What this task involves:
Examine each line of the data. Copy those that contain the string "sample".

### Material shown ###

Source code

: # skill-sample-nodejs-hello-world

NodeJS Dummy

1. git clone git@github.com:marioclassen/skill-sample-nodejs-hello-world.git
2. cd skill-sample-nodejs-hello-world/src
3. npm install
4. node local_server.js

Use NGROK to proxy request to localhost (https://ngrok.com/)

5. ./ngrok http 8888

###
### Material shown ###

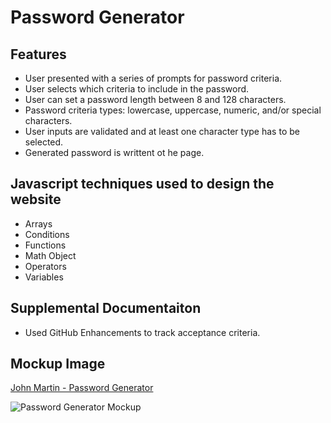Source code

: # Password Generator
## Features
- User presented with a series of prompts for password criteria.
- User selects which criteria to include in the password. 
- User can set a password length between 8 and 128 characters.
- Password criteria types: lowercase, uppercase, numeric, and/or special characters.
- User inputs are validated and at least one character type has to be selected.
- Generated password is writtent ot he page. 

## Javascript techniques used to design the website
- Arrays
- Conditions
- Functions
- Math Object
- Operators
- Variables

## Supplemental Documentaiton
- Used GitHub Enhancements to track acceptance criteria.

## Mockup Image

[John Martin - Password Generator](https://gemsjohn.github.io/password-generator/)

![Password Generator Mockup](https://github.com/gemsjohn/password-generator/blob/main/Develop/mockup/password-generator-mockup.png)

###

Written response:
: # skill-sample-nodejs-hello-world
1. git clone git@github.com:marioclassen/skill-sample-nodejs-hello-world.git
2. cd skill-sample-nodejs-hello-world/src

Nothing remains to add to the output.